To extend oneself into the past causes unnecessary tensions for ourselves and for other people. The tensions get in the way of functioning fully in the present moment. We tell ourselves so many stories about the past—they act like a drug; they drag us back into something other than the Here & Now.

“I’ve always done it like this; I can’t help the way I am...”
“I label myself as a failure [or a success...] and that’s how it will always be...”
“My belief is this and you won’t budge me from it...”
“But you said...”
“This is how we’ve always done it so don’t try to rock the boat now...”
“I remember solving this problem before—now how did I do it...?”
“I’ll always regret doing [not doing] that...”
“I wish I could go back to the Good Old Days...”
“This perfume always reminds me of...”

To extend oneself into the future causes unnecessary tensions for ourselves and for other people. The tensions get in the way of functioning fully in the present moment. We invent so many fantasies about the future—we leak energy as we drift wraith-like into the future and away from the present moment.

“My expectation is...”
“I intend to change my way of doing this...”
“I am fearful of what is going to happen when...”
“I have a vision...”
“My ambition, which I’ve had for a long time, is to [become a millionaire... etc]...
“I am overwhelmed by the amount of work I have on hand. I’ll never be able to do it all...”
“I’ll get even with him...”
“This is what we have to do...”
“I want the answer and I’ll have it on my desk by 12 o’clock tomorrow...”

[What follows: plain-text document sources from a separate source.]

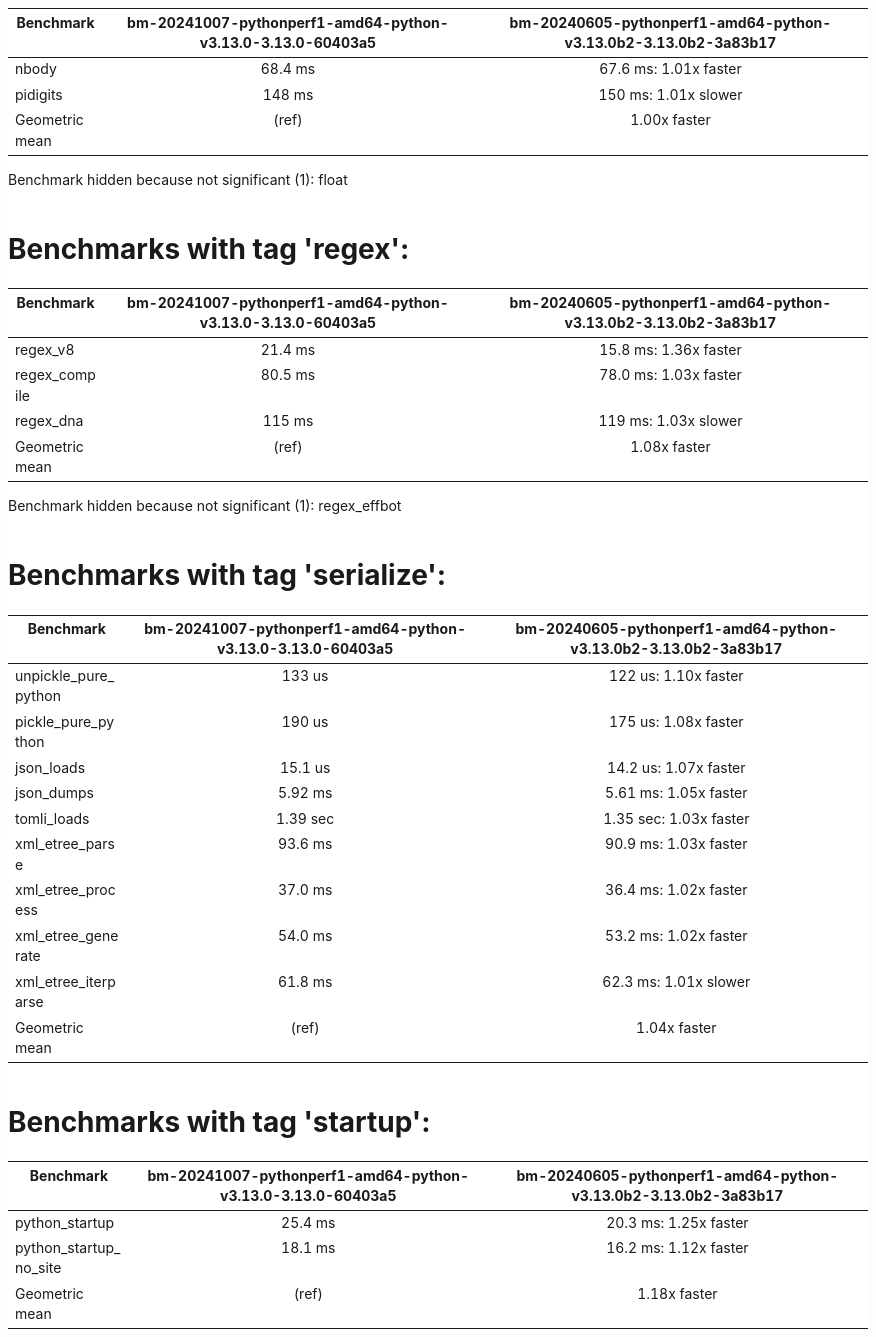 | Benchmark      | bm-20241007-pythonperf1-amd64-python-v3.13.0-3.13.0-60403a5 | bm-20240605-pythonperf1-amd64-python-v3.13.0b2-3.13.0b2-3a83b17 |
|----------------|:-----------------------------------------------------------:|:---------------------------------------------------------------:|
| nbody          | 68.4 ms                                                     | 67.6 ms: 1.01x faster                                           |
| pidigits       | 148 ms                                                      | 150 ms: 1.01x slower                                            |
| Geometric mean | (ref)                                                       | 1.00x faster                                                    |

Benchmark hidden because not significant (1): float

Benchmarks with tag 'regex':
============================

| Benchmark      | bm-20241007-pythonperf1-amd64-python-v3.13.0-3.13.0-60403a5 | bm-20240605-pythonperf1-amd64-python-v3.13.0b2-3.13.0b2-3a83b17 |
|----------------|:-----------------------------------------------------------:|:---------------------------------------------------------------:|
| regex_v8       | 21.4 ms                                                     | 15.8 ms: 1.36x faster                                           |
| regex_compile  | 80.5 ms                                                     | 78.0 ms: 1.03x faster                                           |
| regex_dna      | 115 ms                                                      | 119 ms: 1.03x slower                                            |
| Geometric mean | (ref)                                                       | 1.08x faster                                                    |

Benchmark hidden because not significant (1): regex_effbot

Benchmarks with tag 'serialize':
================================

| Benchmark            | bm-20241007-pythonperf1-amd64-python-v3.13.0-3.13.0-60403a5 | bm-20240605-pythonperf1-amd64-python-v3.13.0b2-3.13.0b2-3a83b17 |
|----------------------|:-----------------------------------------------------------:|:---------------------------------------------------------------:|
| unpickle_pure_python | 133 us                                                      | 122 us: 1.10x faster                                            |
| pickle_pure_python   | 190 us                                                      | 175 us: 1.08x faster                                            |
| json_loads           | 15.1 us                                                     | 14.2 us: 1.07x faster                                           |
| json_dumps           | 5.92 ms                                                     | 5.61 ms: 1.05x faster                                           |
| tomli_loads          | 1.39 sec                                                    | 1.35 sec: 1.03x faster                                          |
| xml_etree_parse      | 93.6 ms                                                     | 90.9 ms: 1.03x faster                                           |
| xml_etree_process    | 37.0 ms                                                     | 36.4 ms: 1.02x faster                                           |
| xml_etree_generate   | 54.0 ms                                                     | 53.2 ms: 1.02x faster                                           |
| xml_etree_iterparse  | 61.8 ms                                                     | 62.3 ms: 1.01x slower                                           |
| Geometric mean       | (ref)                                                       | 1.04x faster                                                    |

Benchmarks with tag 'startup':
==============================

| Benchmark              | bm-20241007-pythonperf1-amd64-python-v3.13.0-3.13.0-60403a5 | bm-20240605-pythonperf1-amd64-python-v3.13.0b2-3.13.0b2-3a83b17 |
|------------------------|:-----------------------------------------------------------:|:---------------------------------------------------------------:|
| python_startup         | 25.4 ms                                                     | 20.3 ms: 1.25x faster                                           |
| python_startup_no_site | 18.1 ms                                                     | 16.2 ms: 1.12x faster                                           |
| Geometric mean         | (ref)                                                       | 1.18x faster                                                    |
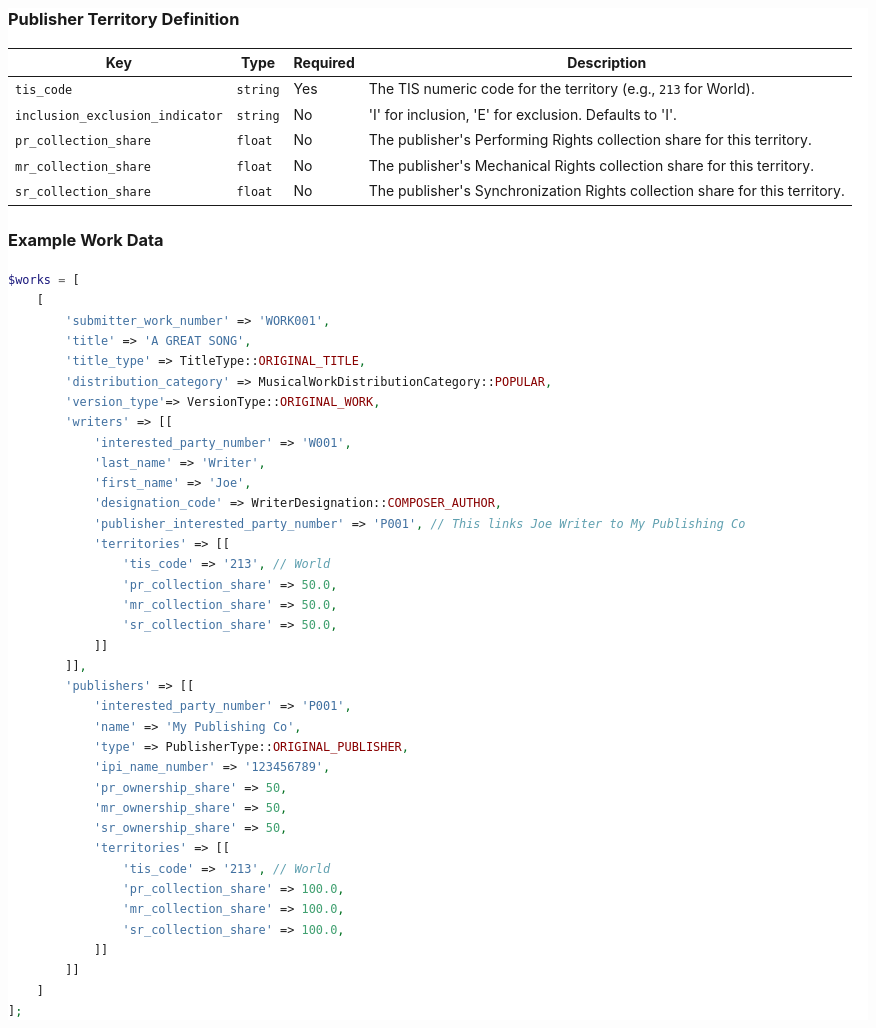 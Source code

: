 
### Publisher Territory Definition

| Key                             | Type     | Required | Description                                                              |
|---------------------------------|----------|----------|--------------------------------------------------------------------------|
| `tis_code`                      | `string` | Yes      | The TIS numeric code for the territory (e.g., `213` for World).          |
| `inclusion_exclusion_indicator` | `string` | No       | 'I' for inclusion, 'E' for exclusion. Defaults to 'I'.                   |
| `pr_collection_share`           | `float`  | No       | The publisher's Performing Rights collection share for this territory.   |
| `mr_collection_share`           | `float`  | No       | The publisher's Mechanical Rights collection share for this territory.   |
| `sr_collection_share`           | `float`  | No       | The publisher's Synchronization Rights collection share for this territory. |

### Example Work Data

```php
$works = [
    [
        'submitter_work_number' => 'WORK001',
        'title' => 'A GREAT SONG',
        'title_type' => TitleType::ORIGINAL_TITLE,
        'distribution_category' => MusicalWorkDistributionCategory::POPULAR,
        'version_type'=> VersionType::ORIGINAL_WORK,
        'writers' => [[
            'interested_party_number' => 'W001',
            'last_name' => 'Writer',
            'first_name' => 'Joe',
            'designation_code' => WriterDesignation::COMPOSER_AUTHOR,
            'publisher_interested_party_number' => 'P001', // This links Joe Writer to My Publishing Co
            'territories' => [[
                'tis_code' => '213', // World
                'pr_collection_share' => 50.0,
                'mr_collection_share' => 50.0,
                'sr_collection_share' => 50.0,
            ]]
        ]],
        'publishers' => [[
            'interested_party_number' => 'P001',
            'name' => 'My Publishing Co',
            'type' => PublisherType::ORIGINAL_PUBLISHER,
            'ipi_name_number' => '123456789',
            'pr_ownership_share' => 50,
            'mr_ownership_share' => 50,
            'sr_ownership_share' => 50,
            'territories' => [[
                'tis_code' => '213', // World
                'pr_collection_share' => 100.0,
                'mr_collection_share' => 100.0,
                'sr_collection_share' => 100.0,
            ]]
        ]]
    ]
];
```
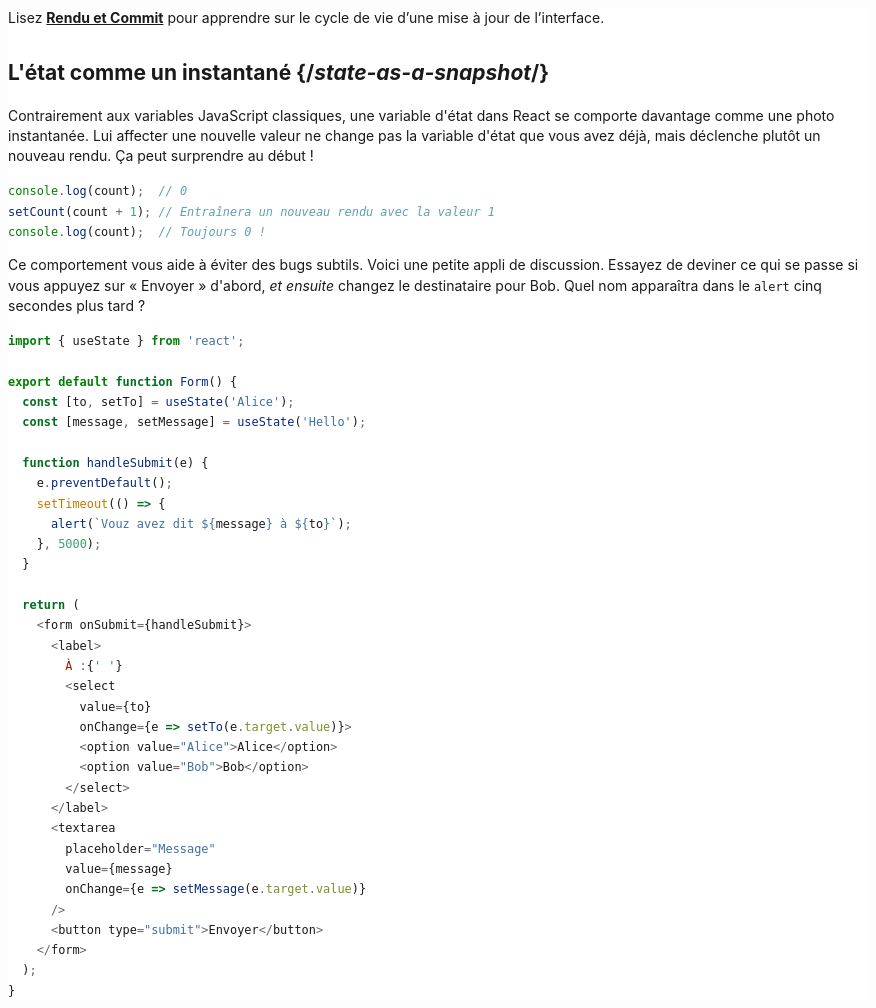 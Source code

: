 <LearnMore path="/learn/render-and-commit">

Lisez **[Rendu et Commit](/learn/render-and-commit)** pour apprendre sur le cycle de vie d’une mise à jour de l’interface.

</LearnMore>

## L'état comme un instantané {/*state-as-a-snapshot*/}

Contrairement aux variables JavaScript classiques, une variable d'état dans React se comporte davantage comme une photo instantanée. Lui affecter une nouvelle valeur ne change pas la variable d'état que vous avez déjà, mais déclenche plutôt un nouveau rendu. Ça peut surprendre au début !

```js
console.log(count);  // 0
setCount(count + 1); // Entraînera un nouveau rendu avec la valeur 1
console.log(count);  // Toujours 0 !
```

Ce comportement vous aide à éviter des bugs subtils. Voici une petite appli de discussion. Essayez de deviner ce qui se passe si vous appuyez sur « Envoyer » d'abord, *et ensuite* changez le destinataire pour Bob. Quel nom apparaîtra dans le `alert` cinq secondes plus tard ?

<Sandpack>

```js
import { useState } from 'react';

export default function Form() {
  const [to, setTo] = useState('Alice');
  const [message, setMessage] = useState('Hello');

  function handleSubmit(e) {
    e.preventDefault();
    setTimeout(() => {
      alert(`Vouz avez dit ${message} à ${to}`);
    }, 5000);
  }

  return (
    <form onSubmit={handleSubmit}>
      <label>
        À :{' '}
        <select
          value={to}
          onChange={e => setTo(e.target.value)}>
          <option value="Alice">Alice</option>
          <option value="Bob">Bob</option>
        </select>
      </label>
      <textarea
        placeholder="Message"
        value={message}
        onChange={e => setMessage(e.target.value)}
      />
      <button type="submit">Envoyer</button>
    </form>
  );
}
```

But just here, in the Here & Now, we can be completely separate from the tensions brought on by identifying ourselves with the siren-stare of past and future.

“I shout STOP! at myself...”
“I turn to a new and blank page on which anything can happen...”
“I float up above myself and notice the pattern of my being...”
“I make the space between ‘past’ and ‘future’ much bigger than it used to be...”
“I revel in the freedom of absolute emptiness...”
“Just here and now I can choose my direction without encumbrances...”
“I cease labelling things with the old tickets deriving from the past or directed towards the future...”
“I can separate this from that...”
“This now is pure possibility...”

Perhaps to get into these distinctions fully one needs to associate into each statement, imagine oneself saying something similar (as we do...) and notice the internal tensions that come up in connection with past and future as contrasted with the stillness evoked by Here & Now statements. Then feel the difference.

At the very next event in your life, no matter what it might be, try on for size one or more of the Here & Now statements.

How does that feel? I'd like to know.